Внутри гремела торжественная музыка — заканчивалась церемония еще одной пары. Многочисленные их гости повалили из зала в широкий коридор, и я растворился в толпе, тут же получил бокал шампанского в руки, выпил за здоровье молодых, расцеловался с плачущей свидетельницей и вальсом, вальсом выскользнул в закоулок, в сторону уборной. Если Анна в здании, она должна быть где-то здесь.

Я схватился за ручку двери дамского туалета и застыл, прислушался. За стенкой звучал девичий смех. Я узнал голос. Она.

Дверь распахнулась, меня потянуло вслед за ней, и перед моими глазами возникла высокая тучная брюнетка в голубом — одна из подружек невесты, не модель. За ее мощной спиной я тщетно силился разглядеть больше, чем длинный подол белоснежного платья.

— Ой! — пискнула брюнетка. — Это ведь женский!

— Ой, — ответил я, — а я знаю.

Оттеснил ее, выпихнул прочь, закрыл за собой изнутри.

Внутри оказалось довольно тесно — сиденье унитаза, умывальник, зеркало слева, пара квадратных метров пространства. Здесь, на этих самых двух метрах, стояли мы с чужой невестой: я у двери, она у зеркала. Я, бледный от волнения и страха, она, дочерна загорелая, румяная, темноглазая. Прикусила губу, глядя на меня молча. Так, словно и не удивилась вовсе. Словно ждала, что явлюсь.

— Привет, — глупо, но я не нашел, чем еще начать. — Какая ты красивая…

Она кивнула, каштановые волны, закрученные спиралью, слегка пошевелились.

— Значит, ты и правда выходишь замуж, — хрипловато, сглатывая последнюю влагу на онемевшем нёбе, сказал я.

За дверью скреблась и скулила подружка невесты.

— Люда, я сейчас приду! — крикнула Анна. — Все в порядке! Дай мне две минуты!

Вернулась взглядом ко мне, вопросительно вздернула бровь.

— Дай мне две минуты, — попросил я.

— Две минуты. Хорошо, Гриша.

Но я бы мог сделать что-то в подаренные две минуты — и что, однако же, мог сделать я, чтобы изменить течение этой реки?
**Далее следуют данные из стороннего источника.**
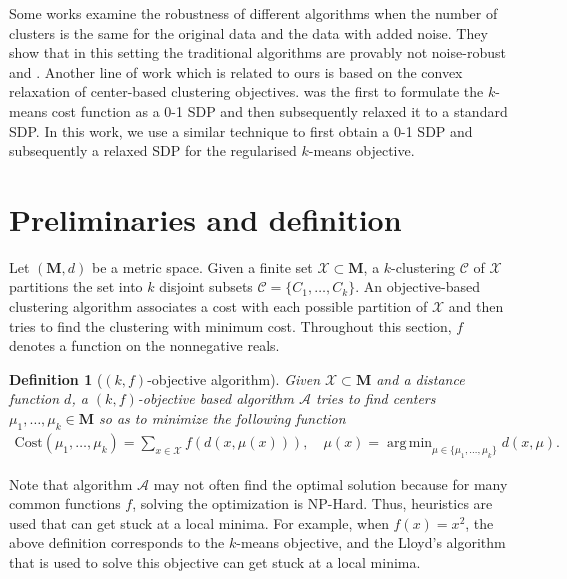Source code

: \documentclass[12pt]{article}
\newcommand{\mc}{\mathcal}
\newcommand{\mb}{\mathbf}
\DeclareMathOperator*{\argmin}{arg\,min}
\newtheorem{definition}[theorem]{Definition}
\begin{document}

Some works examine the robustness of different algorithms when the number of clusters is the same for the original data and the data with added noise. They show that in this setting the traditional algorithms are provably not noise-robust \cite{hennig2008dissolution} and \cite{ackerman2013clustering}. Another line of work which is related to ours is based on the convex relaxation of center-based clustering objectives. \cite{peng2007approximating} was the first to formulate the $k$-means cost function as a 0-1 SDP and then subsequently relaxed it to a standard SDP. In this work, we use a similar technique to first obtain a 0-1 SDP and subsequently a relaxed SDP for the regularised $k$-means objective. 

\section{Preliminaries and definition}
\label{sec:pre}

Let $(\mb M, d)$ be a metric space. Given a finite set $\mc X \subset \mb M$, a $k$-clustering $\mc C$ of $\mc X$ partitions the set into $k$ disjoint subsets $\mc C = \{C_1, \ldots, C_k\}$. An objective-based clustering algorithm associates a cost with each possible partition of $\mc X$ and then tries to find the clustering with minimum cost. Throughout this section, $f$ denotes a function on the nonnegative reals.

\begin{definition}[$(k, f)$-objective algorithm] Given $\mc X\subset \mb M$ and a distance function $d$, a $(k, f)$-objective based algorithm $\mc A$ tries to find centers $\mu_1, \ldots, \mu_k \in \mb M$ so as to minimize the following function
\begin{align}
\label{eqn:kfObjectiveAlg}
\text{Cost}(\mu_1, \ldots, \mu_k) = \sum_{x\in \mc X} f(d(x, \mu(x))), \quad \mu(x) = \argmin_{\mu \in \{\mu_1, \ldots, \mu_k\}} d(x, \mu).
\end{align}
\end{definition}
Note that algorithm $\mc A$ may not often find the optimal solution because for many common functions $f$, solving the optimization is NP-Hard. Thus, heuristics are used that can get stuck at a local minima. For example, when $f(x) = x^2$, the above definition corresponds to the $k$-means objective, and the Lloyd's algorithm that is used to solve this objective can get stuck at a local minima. 
\end{document}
Какие слова, интересно, способны помочь, если глаза говорят слишком многое, но не получают ответа? Такой прелестной и почти целомудренной я еще не видел Аню, но одновременно она как будто повзрослела на несколько лет, стала настоящей роковой женщиной, знающей четко свои «да» и «нет». Смотрела на меня откровенно и внимательно, без страха поколебаться. Какие из моих слов могли бы сломить уверенность в ее глазах?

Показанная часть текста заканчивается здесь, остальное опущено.